● **Work item**: Show every line of the records below that contains the word "uploads".

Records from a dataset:
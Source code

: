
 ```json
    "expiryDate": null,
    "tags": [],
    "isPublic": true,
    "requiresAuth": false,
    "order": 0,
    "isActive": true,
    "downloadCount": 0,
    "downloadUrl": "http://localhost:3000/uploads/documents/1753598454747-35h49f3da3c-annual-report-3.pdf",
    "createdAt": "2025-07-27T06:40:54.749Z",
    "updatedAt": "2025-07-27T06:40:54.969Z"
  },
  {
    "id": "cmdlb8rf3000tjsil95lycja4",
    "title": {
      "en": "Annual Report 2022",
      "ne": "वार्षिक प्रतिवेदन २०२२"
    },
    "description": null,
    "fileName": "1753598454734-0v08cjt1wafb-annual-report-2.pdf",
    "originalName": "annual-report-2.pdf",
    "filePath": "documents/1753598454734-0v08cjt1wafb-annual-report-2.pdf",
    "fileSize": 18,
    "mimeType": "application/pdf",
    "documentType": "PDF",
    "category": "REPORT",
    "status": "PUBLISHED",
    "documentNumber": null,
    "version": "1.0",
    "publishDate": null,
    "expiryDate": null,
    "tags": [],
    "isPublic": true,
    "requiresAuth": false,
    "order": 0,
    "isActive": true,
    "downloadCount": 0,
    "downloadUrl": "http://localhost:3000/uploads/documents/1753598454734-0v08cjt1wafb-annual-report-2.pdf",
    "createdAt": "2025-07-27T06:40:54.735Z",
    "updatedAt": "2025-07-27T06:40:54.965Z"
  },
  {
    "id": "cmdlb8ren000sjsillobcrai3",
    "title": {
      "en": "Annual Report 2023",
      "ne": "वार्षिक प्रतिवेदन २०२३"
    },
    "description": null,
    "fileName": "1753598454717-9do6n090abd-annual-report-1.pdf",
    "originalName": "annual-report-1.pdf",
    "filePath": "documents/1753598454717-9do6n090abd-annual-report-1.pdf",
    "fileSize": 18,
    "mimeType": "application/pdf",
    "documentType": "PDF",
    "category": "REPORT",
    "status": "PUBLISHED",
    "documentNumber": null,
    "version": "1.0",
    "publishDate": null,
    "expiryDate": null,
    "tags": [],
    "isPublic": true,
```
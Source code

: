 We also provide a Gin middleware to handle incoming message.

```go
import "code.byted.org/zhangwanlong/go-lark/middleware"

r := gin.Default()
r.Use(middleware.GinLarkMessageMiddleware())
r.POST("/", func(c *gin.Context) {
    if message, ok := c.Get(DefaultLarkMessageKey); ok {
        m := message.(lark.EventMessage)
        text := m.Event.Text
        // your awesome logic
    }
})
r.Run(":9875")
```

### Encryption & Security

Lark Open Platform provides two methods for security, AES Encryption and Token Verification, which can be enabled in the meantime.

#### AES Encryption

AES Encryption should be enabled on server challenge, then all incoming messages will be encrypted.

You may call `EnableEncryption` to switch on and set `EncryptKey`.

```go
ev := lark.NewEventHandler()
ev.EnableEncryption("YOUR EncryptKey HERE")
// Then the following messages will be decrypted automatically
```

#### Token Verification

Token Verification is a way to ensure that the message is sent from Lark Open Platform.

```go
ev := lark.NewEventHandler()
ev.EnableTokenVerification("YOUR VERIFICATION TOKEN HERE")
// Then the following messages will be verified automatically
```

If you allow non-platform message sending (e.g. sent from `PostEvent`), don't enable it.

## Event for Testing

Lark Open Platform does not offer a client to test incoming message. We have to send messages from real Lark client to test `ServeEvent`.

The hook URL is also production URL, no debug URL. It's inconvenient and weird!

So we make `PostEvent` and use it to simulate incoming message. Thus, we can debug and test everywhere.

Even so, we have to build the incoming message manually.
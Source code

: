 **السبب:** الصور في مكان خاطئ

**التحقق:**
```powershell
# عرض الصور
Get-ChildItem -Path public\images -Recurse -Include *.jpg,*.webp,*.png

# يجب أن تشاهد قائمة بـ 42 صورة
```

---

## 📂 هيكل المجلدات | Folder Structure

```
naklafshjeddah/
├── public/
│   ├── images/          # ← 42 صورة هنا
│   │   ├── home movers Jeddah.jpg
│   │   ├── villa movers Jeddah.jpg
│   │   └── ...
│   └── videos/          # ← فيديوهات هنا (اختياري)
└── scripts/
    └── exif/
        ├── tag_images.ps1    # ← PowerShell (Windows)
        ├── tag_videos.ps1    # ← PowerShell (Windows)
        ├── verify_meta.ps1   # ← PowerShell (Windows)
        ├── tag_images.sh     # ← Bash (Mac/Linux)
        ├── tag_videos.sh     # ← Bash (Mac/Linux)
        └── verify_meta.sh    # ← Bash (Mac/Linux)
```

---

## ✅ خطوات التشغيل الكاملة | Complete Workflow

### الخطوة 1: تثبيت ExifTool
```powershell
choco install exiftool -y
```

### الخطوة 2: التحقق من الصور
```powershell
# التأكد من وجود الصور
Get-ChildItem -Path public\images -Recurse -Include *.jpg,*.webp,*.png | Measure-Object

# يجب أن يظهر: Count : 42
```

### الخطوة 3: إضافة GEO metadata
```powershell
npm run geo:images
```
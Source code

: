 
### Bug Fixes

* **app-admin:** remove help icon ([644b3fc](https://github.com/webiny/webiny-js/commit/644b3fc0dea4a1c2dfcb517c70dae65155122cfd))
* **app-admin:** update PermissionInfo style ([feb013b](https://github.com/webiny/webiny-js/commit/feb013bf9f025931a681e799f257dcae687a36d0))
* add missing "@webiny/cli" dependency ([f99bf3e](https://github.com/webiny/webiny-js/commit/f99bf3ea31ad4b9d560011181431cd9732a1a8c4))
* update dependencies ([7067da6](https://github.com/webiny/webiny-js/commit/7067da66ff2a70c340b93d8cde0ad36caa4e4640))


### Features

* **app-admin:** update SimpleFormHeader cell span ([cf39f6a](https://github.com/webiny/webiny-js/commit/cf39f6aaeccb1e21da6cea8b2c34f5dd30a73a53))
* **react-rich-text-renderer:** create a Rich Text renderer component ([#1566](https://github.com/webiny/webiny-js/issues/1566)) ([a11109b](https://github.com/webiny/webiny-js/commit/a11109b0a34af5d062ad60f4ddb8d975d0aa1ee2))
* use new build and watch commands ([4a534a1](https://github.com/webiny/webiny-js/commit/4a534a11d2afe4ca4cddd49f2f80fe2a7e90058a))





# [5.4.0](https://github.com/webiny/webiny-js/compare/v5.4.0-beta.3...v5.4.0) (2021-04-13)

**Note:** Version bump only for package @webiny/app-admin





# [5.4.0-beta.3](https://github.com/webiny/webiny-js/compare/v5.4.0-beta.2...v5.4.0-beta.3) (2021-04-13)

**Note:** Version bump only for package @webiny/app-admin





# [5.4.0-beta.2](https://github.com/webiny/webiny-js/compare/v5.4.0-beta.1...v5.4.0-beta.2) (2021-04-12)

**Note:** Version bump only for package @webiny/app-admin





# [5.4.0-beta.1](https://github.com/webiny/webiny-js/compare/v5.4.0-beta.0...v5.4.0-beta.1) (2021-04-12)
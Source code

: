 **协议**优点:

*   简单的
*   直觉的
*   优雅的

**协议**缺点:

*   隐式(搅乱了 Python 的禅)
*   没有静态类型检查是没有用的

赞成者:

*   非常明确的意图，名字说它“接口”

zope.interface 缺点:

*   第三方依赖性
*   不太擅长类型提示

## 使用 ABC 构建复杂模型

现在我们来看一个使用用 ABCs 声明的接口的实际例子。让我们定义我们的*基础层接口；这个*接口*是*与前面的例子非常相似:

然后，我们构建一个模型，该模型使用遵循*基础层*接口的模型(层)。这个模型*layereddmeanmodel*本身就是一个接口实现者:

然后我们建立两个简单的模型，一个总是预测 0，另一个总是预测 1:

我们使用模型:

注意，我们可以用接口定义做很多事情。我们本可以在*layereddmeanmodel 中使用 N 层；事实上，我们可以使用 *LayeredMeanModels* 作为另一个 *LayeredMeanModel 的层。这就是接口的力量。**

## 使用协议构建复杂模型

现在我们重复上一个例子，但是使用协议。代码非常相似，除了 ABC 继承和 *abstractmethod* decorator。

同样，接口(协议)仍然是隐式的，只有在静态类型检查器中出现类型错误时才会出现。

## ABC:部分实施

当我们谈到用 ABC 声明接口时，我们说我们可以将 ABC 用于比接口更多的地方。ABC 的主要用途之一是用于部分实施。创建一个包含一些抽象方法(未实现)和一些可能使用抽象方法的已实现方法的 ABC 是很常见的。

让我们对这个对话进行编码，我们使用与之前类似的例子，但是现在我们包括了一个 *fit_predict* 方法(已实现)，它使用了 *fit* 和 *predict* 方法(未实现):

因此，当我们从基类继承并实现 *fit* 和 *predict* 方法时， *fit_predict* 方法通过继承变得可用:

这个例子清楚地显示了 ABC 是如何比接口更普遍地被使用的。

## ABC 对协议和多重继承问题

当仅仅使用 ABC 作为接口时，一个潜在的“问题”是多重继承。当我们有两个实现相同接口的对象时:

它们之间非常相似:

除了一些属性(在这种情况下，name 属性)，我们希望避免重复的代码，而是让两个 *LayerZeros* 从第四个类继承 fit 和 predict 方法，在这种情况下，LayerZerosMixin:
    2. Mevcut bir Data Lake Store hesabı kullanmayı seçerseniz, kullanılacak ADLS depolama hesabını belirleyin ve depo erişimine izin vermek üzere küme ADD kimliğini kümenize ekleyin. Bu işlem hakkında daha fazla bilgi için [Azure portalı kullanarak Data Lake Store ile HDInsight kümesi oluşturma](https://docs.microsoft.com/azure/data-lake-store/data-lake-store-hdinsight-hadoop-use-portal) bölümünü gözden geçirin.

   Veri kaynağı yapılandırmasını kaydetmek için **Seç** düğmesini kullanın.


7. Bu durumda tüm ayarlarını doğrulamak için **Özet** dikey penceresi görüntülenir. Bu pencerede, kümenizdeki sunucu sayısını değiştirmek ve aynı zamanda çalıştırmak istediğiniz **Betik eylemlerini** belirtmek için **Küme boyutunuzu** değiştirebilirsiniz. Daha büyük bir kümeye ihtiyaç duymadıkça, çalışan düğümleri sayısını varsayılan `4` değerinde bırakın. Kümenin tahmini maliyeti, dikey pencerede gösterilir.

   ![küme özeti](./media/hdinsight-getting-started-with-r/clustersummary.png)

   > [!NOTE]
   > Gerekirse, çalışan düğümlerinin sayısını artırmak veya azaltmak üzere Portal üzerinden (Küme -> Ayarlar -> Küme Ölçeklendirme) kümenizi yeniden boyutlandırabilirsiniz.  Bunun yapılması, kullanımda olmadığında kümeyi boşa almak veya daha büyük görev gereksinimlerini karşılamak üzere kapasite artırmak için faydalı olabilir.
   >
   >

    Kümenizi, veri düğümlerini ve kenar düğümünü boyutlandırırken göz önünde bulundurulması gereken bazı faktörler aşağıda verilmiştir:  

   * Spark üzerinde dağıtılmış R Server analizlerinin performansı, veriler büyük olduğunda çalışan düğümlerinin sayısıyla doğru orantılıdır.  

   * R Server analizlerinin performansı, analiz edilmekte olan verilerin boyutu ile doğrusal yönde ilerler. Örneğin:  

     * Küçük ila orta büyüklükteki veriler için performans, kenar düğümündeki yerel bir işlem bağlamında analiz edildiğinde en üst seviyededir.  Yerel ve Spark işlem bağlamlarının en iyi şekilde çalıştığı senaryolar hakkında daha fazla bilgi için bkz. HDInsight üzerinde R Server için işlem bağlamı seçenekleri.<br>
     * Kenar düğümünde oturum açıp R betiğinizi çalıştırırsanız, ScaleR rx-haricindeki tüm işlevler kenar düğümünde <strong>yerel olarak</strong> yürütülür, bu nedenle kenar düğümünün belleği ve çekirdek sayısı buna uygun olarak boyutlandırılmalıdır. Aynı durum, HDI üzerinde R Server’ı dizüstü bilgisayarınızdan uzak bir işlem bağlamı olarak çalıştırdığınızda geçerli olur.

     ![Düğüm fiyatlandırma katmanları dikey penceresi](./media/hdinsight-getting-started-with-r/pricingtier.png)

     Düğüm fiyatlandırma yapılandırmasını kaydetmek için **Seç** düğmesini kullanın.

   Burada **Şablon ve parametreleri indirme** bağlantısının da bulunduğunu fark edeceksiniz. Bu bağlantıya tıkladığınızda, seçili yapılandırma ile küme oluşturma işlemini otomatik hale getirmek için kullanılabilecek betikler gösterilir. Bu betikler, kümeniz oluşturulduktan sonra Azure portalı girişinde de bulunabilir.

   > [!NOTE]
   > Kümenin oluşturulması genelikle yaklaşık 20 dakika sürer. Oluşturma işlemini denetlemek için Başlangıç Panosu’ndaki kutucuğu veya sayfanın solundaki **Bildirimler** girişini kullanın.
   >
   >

● **Reply to the task**:
    "downloadUrl": "http://localhost:3000/uploads/documents/1753598454747-35h49f3da3c-annual-report-3.pdf",
    "downloadUrl": "http://localhost:3000/uploads/documents/1753598454734-0v08cjt1wafb-annual-report-2.pdf",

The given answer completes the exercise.